Islamodiversion: How Sarkozy and France’s Political Class Outdo Trump, Exploiting Islamophobia to Distract from Economic Problems

Stoking fear of Muslims is a potent weapon for reactionary politicians.

Photo Credit: Nicolas Reviens, Flickr,

French Muslims have long been part of France’s history, often times for the worst. In 2016, after the summer was marked by a national hysteria surround the burkini ban by several mayors from the left and the right, racism specifically targeting Muslims has reached new heights as the presidential election is approaching.

What used to be politically incorrect 15 years ago has not only become mainstream but is now a prerequisite for any person who wants to position himself for national mandates in France. Former president Nicolas Sarkozy has made the permanent stigmatisation of Muslims a trademark of his campaign. It would take pages of writing to report every racist remark Sarkozy has made against Muslims. From his bill praising the colonization of North Africa to his declaration that scarfed Muslim women are not welcome in France, he has initiated a movement called the "unapologetic right” that adopts the far-right rhetoric against foreigners, Roma, Arabs and Muslims in general and transmits them in the center of the political debate.

Sarkozy’s rivals for the right-wing primaries share common traits with him: None of them have brought forward a serious program detailing social policies or anything relevant to the needs of average French citizens. Instead, they are hoping the public will overlook their blurry ethical lines and disastrous economic policies and focus instead on a supposed threat from the country’s Muslims. This tactic is what I like to call the “Islamodiversion.”

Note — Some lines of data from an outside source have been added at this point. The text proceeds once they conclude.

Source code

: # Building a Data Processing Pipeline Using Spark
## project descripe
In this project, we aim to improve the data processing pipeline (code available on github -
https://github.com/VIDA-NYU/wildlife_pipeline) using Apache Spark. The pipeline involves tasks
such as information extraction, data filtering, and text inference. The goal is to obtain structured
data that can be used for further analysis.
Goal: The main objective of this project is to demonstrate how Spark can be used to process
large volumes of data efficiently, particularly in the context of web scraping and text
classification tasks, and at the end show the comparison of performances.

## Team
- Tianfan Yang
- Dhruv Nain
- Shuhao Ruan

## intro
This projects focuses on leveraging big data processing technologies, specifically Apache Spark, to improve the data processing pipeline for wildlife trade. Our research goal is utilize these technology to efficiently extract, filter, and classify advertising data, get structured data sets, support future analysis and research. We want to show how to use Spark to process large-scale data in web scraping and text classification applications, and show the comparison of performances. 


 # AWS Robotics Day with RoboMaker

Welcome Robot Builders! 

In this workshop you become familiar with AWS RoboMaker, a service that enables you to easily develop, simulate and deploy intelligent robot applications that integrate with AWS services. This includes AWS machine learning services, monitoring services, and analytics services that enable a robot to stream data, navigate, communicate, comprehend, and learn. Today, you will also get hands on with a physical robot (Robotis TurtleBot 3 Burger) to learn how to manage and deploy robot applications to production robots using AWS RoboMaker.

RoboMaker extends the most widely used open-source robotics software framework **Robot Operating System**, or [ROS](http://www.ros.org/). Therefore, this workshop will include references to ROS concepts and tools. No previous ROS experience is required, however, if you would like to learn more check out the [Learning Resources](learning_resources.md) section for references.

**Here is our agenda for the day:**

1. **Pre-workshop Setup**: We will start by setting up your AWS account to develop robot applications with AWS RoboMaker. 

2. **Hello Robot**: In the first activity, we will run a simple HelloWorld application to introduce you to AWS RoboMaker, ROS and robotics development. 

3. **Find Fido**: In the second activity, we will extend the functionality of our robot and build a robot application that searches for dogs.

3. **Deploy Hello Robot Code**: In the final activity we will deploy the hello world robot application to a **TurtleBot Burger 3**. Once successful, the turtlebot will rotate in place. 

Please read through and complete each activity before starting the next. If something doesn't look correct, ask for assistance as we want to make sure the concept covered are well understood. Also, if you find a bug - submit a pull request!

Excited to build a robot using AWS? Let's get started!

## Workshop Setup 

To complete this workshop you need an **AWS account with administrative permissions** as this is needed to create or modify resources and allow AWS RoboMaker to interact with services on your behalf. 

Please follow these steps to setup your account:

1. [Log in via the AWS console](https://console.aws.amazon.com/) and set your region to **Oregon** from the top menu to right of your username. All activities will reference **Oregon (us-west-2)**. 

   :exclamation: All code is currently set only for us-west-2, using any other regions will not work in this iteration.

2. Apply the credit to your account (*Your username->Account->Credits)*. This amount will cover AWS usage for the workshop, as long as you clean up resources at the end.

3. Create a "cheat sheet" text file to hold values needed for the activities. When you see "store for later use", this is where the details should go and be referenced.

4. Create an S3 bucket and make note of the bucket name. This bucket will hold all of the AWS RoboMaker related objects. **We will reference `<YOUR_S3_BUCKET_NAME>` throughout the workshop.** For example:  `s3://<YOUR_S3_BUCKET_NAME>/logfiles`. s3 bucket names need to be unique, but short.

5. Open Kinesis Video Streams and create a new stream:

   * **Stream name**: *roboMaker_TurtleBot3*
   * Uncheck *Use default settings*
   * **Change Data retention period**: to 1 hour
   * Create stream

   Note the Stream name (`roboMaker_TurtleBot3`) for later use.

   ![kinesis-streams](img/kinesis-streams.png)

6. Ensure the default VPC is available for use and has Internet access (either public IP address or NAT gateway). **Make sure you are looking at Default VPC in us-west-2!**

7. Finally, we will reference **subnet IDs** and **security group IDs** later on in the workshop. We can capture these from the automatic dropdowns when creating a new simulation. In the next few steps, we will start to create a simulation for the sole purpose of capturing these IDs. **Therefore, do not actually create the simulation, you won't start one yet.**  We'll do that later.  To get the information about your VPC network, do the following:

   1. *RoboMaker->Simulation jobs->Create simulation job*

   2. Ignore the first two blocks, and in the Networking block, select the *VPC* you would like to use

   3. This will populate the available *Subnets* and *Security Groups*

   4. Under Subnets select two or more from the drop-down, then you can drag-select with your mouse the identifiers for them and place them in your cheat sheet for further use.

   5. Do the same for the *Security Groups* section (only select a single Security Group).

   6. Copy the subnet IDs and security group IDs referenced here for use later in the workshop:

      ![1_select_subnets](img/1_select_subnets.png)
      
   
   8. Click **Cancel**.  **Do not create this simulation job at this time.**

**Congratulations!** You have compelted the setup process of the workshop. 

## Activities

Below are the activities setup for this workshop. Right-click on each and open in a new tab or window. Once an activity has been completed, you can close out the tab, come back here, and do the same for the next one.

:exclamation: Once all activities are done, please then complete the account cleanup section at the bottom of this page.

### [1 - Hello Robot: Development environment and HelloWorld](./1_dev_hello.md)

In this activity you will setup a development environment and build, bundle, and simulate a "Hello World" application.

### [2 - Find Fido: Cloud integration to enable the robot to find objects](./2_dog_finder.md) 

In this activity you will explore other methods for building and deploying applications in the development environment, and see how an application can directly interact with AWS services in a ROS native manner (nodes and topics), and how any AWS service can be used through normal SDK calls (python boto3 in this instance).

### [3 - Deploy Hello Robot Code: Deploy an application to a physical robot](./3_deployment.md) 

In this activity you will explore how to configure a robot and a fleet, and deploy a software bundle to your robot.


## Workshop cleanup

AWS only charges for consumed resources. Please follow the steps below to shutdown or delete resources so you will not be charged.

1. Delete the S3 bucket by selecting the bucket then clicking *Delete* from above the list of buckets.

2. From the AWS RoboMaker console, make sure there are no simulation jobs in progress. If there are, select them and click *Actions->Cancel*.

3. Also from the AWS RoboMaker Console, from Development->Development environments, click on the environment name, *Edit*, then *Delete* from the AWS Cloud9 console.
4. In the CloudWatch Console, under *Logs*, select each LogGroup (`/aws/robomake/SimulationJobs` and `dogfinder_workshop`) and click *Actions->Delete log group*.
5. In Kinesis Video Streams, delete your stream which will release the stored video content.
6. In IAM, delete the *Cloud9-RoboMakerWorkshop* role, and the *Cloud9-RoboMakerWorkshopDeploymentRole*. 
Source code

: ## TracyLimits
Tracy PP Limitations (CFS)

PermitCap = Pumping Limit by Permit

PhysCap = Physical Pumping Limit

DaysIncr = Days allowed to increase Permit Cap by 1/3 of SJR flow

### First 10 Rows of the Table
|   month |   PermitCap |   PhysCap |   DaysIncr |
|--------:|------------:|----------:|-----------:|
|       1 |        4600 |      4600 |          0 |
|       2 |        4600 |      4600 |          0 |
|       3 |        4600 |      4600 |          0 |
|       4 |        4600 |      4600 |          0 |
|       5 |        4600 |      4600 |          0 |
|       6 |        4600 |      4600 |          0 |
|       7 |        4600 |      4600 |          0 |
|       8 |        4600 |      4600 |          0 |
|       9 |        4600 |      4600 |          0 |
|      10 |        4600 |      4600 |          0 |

The Islamodiversion found its place in French politics in 2003 when Prime Minister Jean Pierre Raffarin launched a massive and unilateral reform of pension funds. Unions and workers took to the street in outrage and defied the government to express their staunch opposition. Amazingly, the issue that occupied public debates that year was the Muslim headscarf, confining the massive social movement to the margins of the public conscience. The French newspaper PLPL reported that an incredible 1,284 media pieces were produced about the Muslim headscarf, while the pension reform only received 478.

In 2009, as the world economy was on the verge of collapsing, President Nicolas Sarkozy developed the clever idea of launching a national debate—but not on the excesses of capitalism or how to reform national and global financial institutions. Instead, he hammered on the theme of French national identity. The debate quickly transformed into a national platform for slurs against Muslims. The daily reports of racist rants by local politicians grew accumulated to the point that Sarkozy and the national leadership that inspired the whole wave of incitement grew embarrassed and momentarily retreated.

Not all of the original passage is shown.